• **EXERCISE OBJECTIVE**: Starting at the first line of the data and ending at the line with "crest and action conservation equations.", copy each line exactly. Include both of those lines, but no pictures.

• **EXTRACTED ENTRIES**:

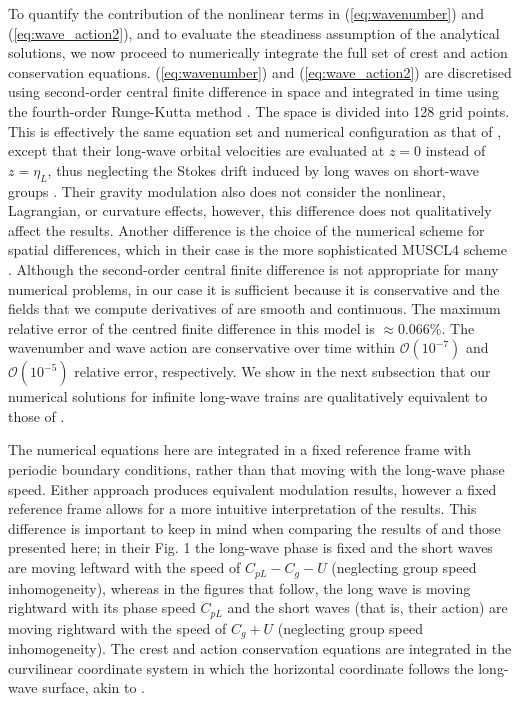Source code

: \documentclass[lineno]{jfm}
\begin{document}
To quantify the contribution of the nonlinear terms in (\ref{eq:wavenumber})
and (\ref{eq:wave_action2}), and to evaluate the steadiness assumption of the
analytical solutions, we now proceed to numerically integrate the full set of
crest and action conservation equations.
(\ref{eq:wavenumber}) and (\ref{eq:wave_action2}) are discretised using
second-order central finite difference in space and integrated in time using the
fourth-order Runge-Kutta method \citep{butcher1996runge}.
The space is divided into 128 grid points.
This is effectively the same equation set and numerical configuration as that of
\citet{peureux2021unsteady}, except that their long-wave orbital velocities are
evaluated at $z=0$ instead of $z=\eta_L$, thus neglecting the Stokes drift
induced by long waves on short-wave groups
\citep{stokes1847,van2018stokes,monismith2020stokes}.
Their gravity modulation also does not consider the nonlinear, Lagrangian, or
curvature effects, however, this difference does not qualitatively affect the results.
Another difference is the choice of the numerical scheme for spatial differences,
which in their case is the more sophisticated MUSCL4 scheme \citep{kurganov2000new}.
Although the second-order central finite difference is not appropriate for many
numerical problems, in our case it is sufficient because it is conservative and
the fields that we compute derivatives of are smooth and continuous.
The maximum relative error of the centred finite difference in this model
is $\approx 0.066\%$.
The wavenumber and wave action are conservative over time within
$\mathcal{O}(10^{-7})$ and $\mathcal{O}(10^{-5})$ relative error, respectively.
We show in the next subsection that our numerical solutions for infinite long-wave
trains are qualitatively equivalent to those of \citet{peureux2021unsteady}.

The numerical equations here are integrated in a fixed reference frame with
periodic boundary conditions, rather than that moving with the long-wave phase speed.
Either approach produces equivalent modulation results, however a fixed
reference frame allows for a more intuitive interpretation of the results.
This difference is important to keep in mind when comparing the results
of \citet{peureux2021unsteady} and those presented here; in their Fig. 1 the
long-wave phase is fixed and the short waves are moving leftward
with the speed of $C_{pL} - C_g - U$ (neglecting group speed inhomogeneity),
whereas in the figures that follow, the long wave is moving rightward with its
phase speed $C_{pL}$ and the short waves (that is, their action) are moving
rightward with the speed of $C_g + U$ (neglecting group speed inhomogeneity).
The crest and action conservation equations are integrated in the curvilinear
coordinate system in which the horizontal coordinate follows the long-wave
surface, akin to \citet{zhang1990evolution}.
\end{document}
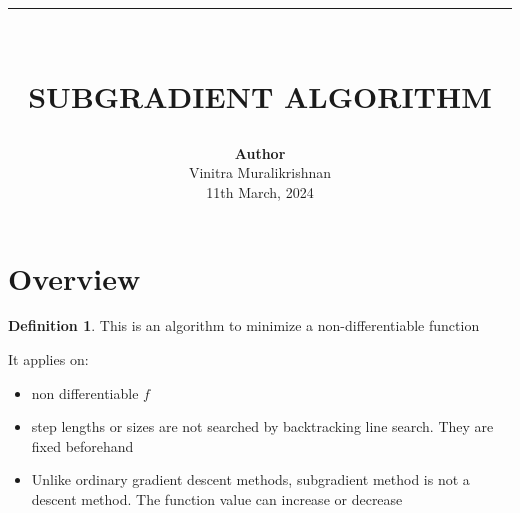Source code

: \documentclass{article}
\newcommand{\HRule}[1]{\rule{\linewidth}{#1}}
\theoremstyle{definition}
\newtheorem{definition}{Definition}[section]
\theoremstyle{remark}
\begin{document}

\title{ \normalsize \textsc{}
		\\ [2.0cm]
		\HRule{1.5pt} \\
		\LARGE \textbf{\uppercase{Subgradient Algorithm}
        \vspace*{10\baselineskip}}
		}
\date{}
\author{\textbf{Author} \\ 
		Vinitra Muralikrishnan \\
		11th March, 2024}

\maketitle
\newpage

\tableofcontents
\newpage


\section{Overview}

\begin{definition}
    This is an algorithm to minimize a non-differentiable function
\end{definition}

It applies on:
\begin{itemize}
    \item non differentiable $f$
    \item step lengths or sizes are not searched by backtracking line search. They are fixed beforehand
    \item Unlike ordinary gradient descent methods, subgradient method is not a descent method. The function
    value can increase or decrease
\end{itemize}
\end{document}

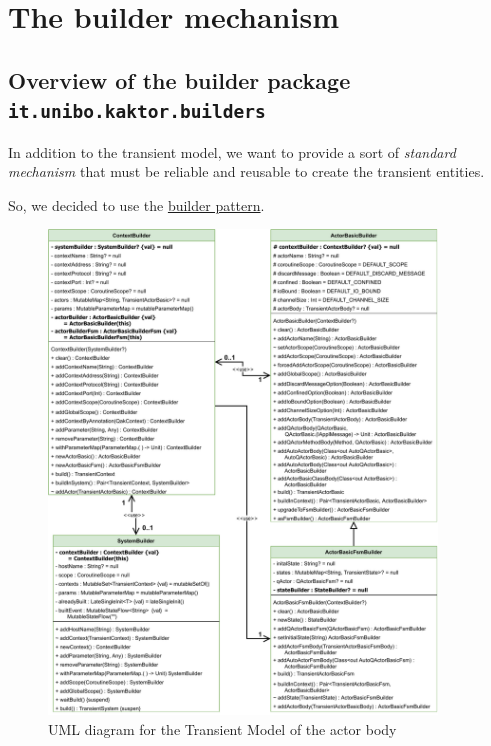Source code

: \section{The builder mechanism}

\subsection{Overview of the builder package \texttt{it.unibo.kaktor.builders}}

In addition to the transient model, we want to provide a sort of \textit{standard mechanism} that must be reliable and reusable to create the transient entities.

So, we decided to use the \href{https://en.wikipedia.org/wiki/Builder_pattern}{builder pattern}.

\begin{figure}[h]
	\centering
	\includegraphics[width=0.92\textwidth]{img/[UML]it.unibo.kaktor.builders_actorb_contextb_systemb}
	\caption{UML diagram for the Transient Model of the actor body}
	\label{fig::builders_actorb_contextb_systemb}
\end{figure}

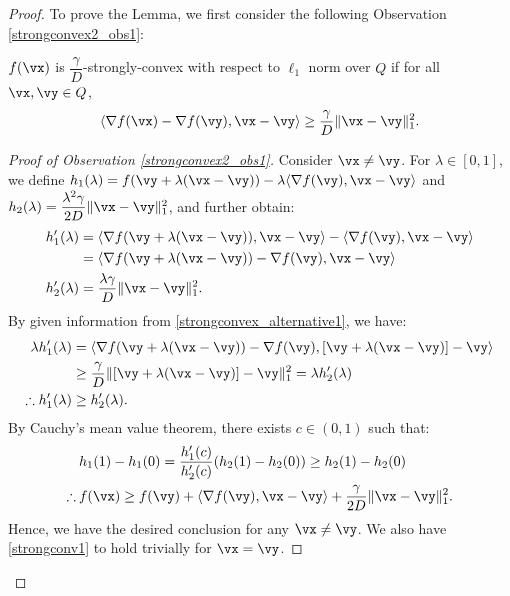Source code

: \begin{proof}
    To prove the Lemma, we first consider the following
    Observation \ref{strongconvex2_obs1}:
    \begin{observation}
    \label{strongconvex2_obs1}
        $f(\vx)$ is $\dfrac{\gamma}{D}$-strongly-convex with respect to $\ell_1$ norm over $Q$ if for all $\vx,\vy \in Q$,
        \begin{align}
        \label{strongconvex_alternative1}
            \langle \nabla f(\vx) - \nabla f(\vy), \vx-\vy \rangle \geq \frac{\gamma}{D} \|\vx-\vy \|_1^2.
        \end{align}
    \end{observation}
    \begin{proof}[Proof of Observation \ref{strongconvex2_obs1}]
            Consider $\vx \neq \vy$. For $\lambda \in [0, 1]$, we define  $h_1(\lambda)= f(\vy+\lambda(\vx-\vy)) - \lambda \langle \nabla f(\vy) , \vx-\vy \rangle$ and $h_2(\lambda) = \dfrac{\lambda^2 \gamma}{2D} \|\vx-\vy \|_1^2$, and further obtain:
    \begin{align*}
        h_1'(\lambda) &=  \langle \nabla f(\vy+\lambda(\vx-\vy)) , \vx-\vy \rangle-  \langle \nabla f(\vy), \vx-\vy \rangle \\
        &= \langle \nabla f(\vy+\lambda(\vx-\vy)) - \nabla f(\vy)  , \vx-\vy \rangle \\
        h_2'(\lambda) &= \frac{\lambda \gamma}{D} \|\vx-\vy\|_1^2. 
    \end{align*} 
    By given information from \eqref{strongconvex_alternative1}, we have:
    \begin{align*}
        \lambda h_1'(\lambda)&= \langle \nabla f(\vy+\lambda(\vx-\vy)) - \nabla f(\vy)  , [\vy+\lambda (\vx-\vy)] - \vy \rangle \\
        &\geq \frac{\gamma}{D} \| [\vy+\lambda (\vx-\vy)] - \vy \|_1^2 = \lambda h_2'(\lambda)  \\
        \therefore h_1'(\lambda) &\geq h_2'(\lambda).
    \end{align*}
By Cauchy's mean value theorem, there exists $c\in (0,1)$ such that: 
\begin{align}
    &h_1(1) - h_1(0) = \frac{h_1'(c)}{h_2'(c)}
    (h_2(1) - h_2(0)) \geq h_2(1) - h_2(0)\\
    \therefore \: &f(\vx) \geq f(\vy) + \langle \nabla f(\vy), \vx-\vy \rangle + \frac{\gamma}{2D} \| \vx-\vy\|_1^2. \label{strongconv1}
\end{align}
Hence, we have the desired conclusion for any $\vx \neq \vy$. We also have \eqref{strongconv1} to hold trivially for $\vx=\vy$.

\end{proof}
\end{proof}
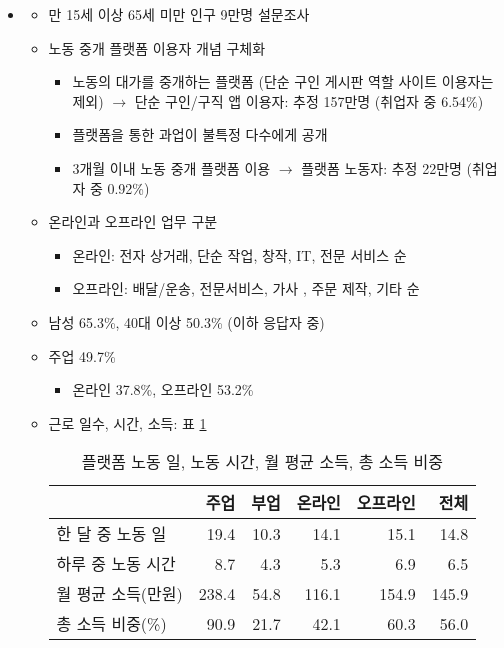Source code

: \begin{itemize}
\pagebreak	
	
	
\item \cite{jangjiyeon:2020ab}
	\begin{itemize}
	\item 만 15세 이상 65세 미만 인구 9만명 설문조사
	\item 노동 중개 플랫폼 이용자 개념 구체화 
		\begin{itemize}
		\item 노동의 대가를 중개하는 플랫폼 (단순 구인 게시판 역할 사이트 이용자는 제외) $\rightarrow$ 단순 구인/구직 앱 이용자: 추정 157만명 (취업자 중 6.54\%)
		\item 플랫폼을 통한 과업이 불특정 다수에게 공개
		\item 3개월 이내 노동 중개 플랫폼 이용 $\rightarrow$ 플랫폼 노동자: 추정 22만명 (취업자 중 0.92\%)
		\end{itemize}
	\item 온라인과 오프라인 업무 구분
		\begin{itemize}
		\item 온라인: 전자 상거래, 단순 작업, 창작, IT, 전문 서비스 순
		\item 오프라인: 배달/운송, 전문서비스, 가사 , 주문 제작, 기타 순
		\end{itemize}
	\item 남성 65.3\%, 40대 이상 50.3\% (이하 응답자 중)
	\item 주업 49.7\%
		\begin{itemize}
		\item 온라인 37.8\%, 오프라인 53.2\%
		\end{itemize}
	\item 근로 일수, 시간, 소득: 표 \ref{tab:jang2020income}		
		\begin{table}[htp]
		\caption{플랫폼 노동 일, 노동 시간, 월 평균 소득, 총 소득 비중}
		\begin{center}
		\begin{tabular}{lrrrrr}
		\toprule
		& 주업 & 부업 & 온라인 & 오프라인 & 전체 \\
		\midrule
		한 달 중 노동 일 & 19.4 & 10.3 & 14.1 & 15.1 & 14.8 \\
		하루 중 노동 시간 & 8.7 & 4.3 & 5.3 & 6.9 & 6.5 \\
		월 평균 소득(만원) & 238.4 & 54.8 & 116.1 & 154.9 & 145.9 \\
		총 소득 비중(\%) & 90.9 & 21.7 & 42.1 & 60.3 & 56.0 \\
		\bottomrule
		\end{tabular}
		\end{center}
		\label{tab:jang2020income}
		\end{table}%
		

\end{itemize}
\end{itemize}
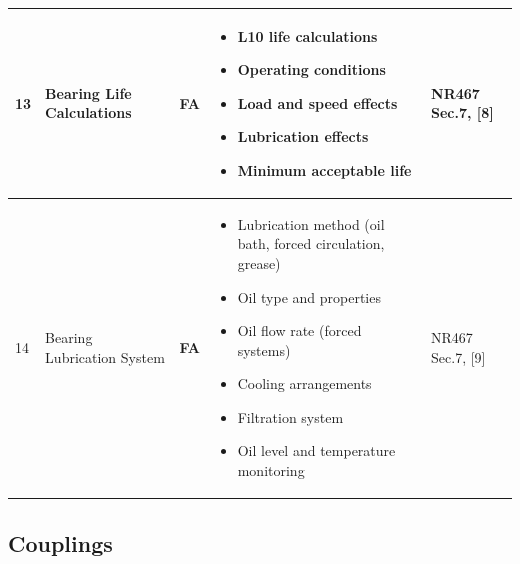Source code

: \documentclass[11pt,a4paper]{report}
\newcommand{\fa}{\textbf{\textcolor{warningred}{FA}}}
\begin{document}
\begin{longtable}{|p{0.5cm}|p{5cm}|p{1.5cm}|p{5.5cm}|p{2cm}|}
13 & Bearing Life Calculations & \fa{} & 
\begin{itemize}[leftmargin=*,nosep]
\item L10 life calculations
\item Operating conditions
\item Load and speed effects
\item Lubrication effects
\item Minimum acceptable life
\end{itemize} & NR467 Sec.7, [8] \\
\hline

14 & Bearing Lubrication System & \fa{} & 
\begin{itemize}[leftmargin=*,nosep]
\item Lubrication method (oil bath, forced circulation, grease)
\item Oil type and properties
\item Oil flow rate (forced systems)
\item Cooling arrangements
\item Filtration system
\item Oil level and temperature monitoring
\end{itemize} & NR467 Sec.7, [9] \\
\hline

\end{longtable}

\subsection{Couplings}
\end{document}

• **TASK OUTPUT**:
Source code

: \documentclass[lineno]{jfm}
\begin{document}
To quantify the contribution of the nonlinear terms in (\ref{eq:wavenumber})
and (\ref{eq:wave_action2}), and to evaluate the steadiness assumption of the
analytical solutions, we now proceed to numerically integrate the full set of
crest and action conservation equations.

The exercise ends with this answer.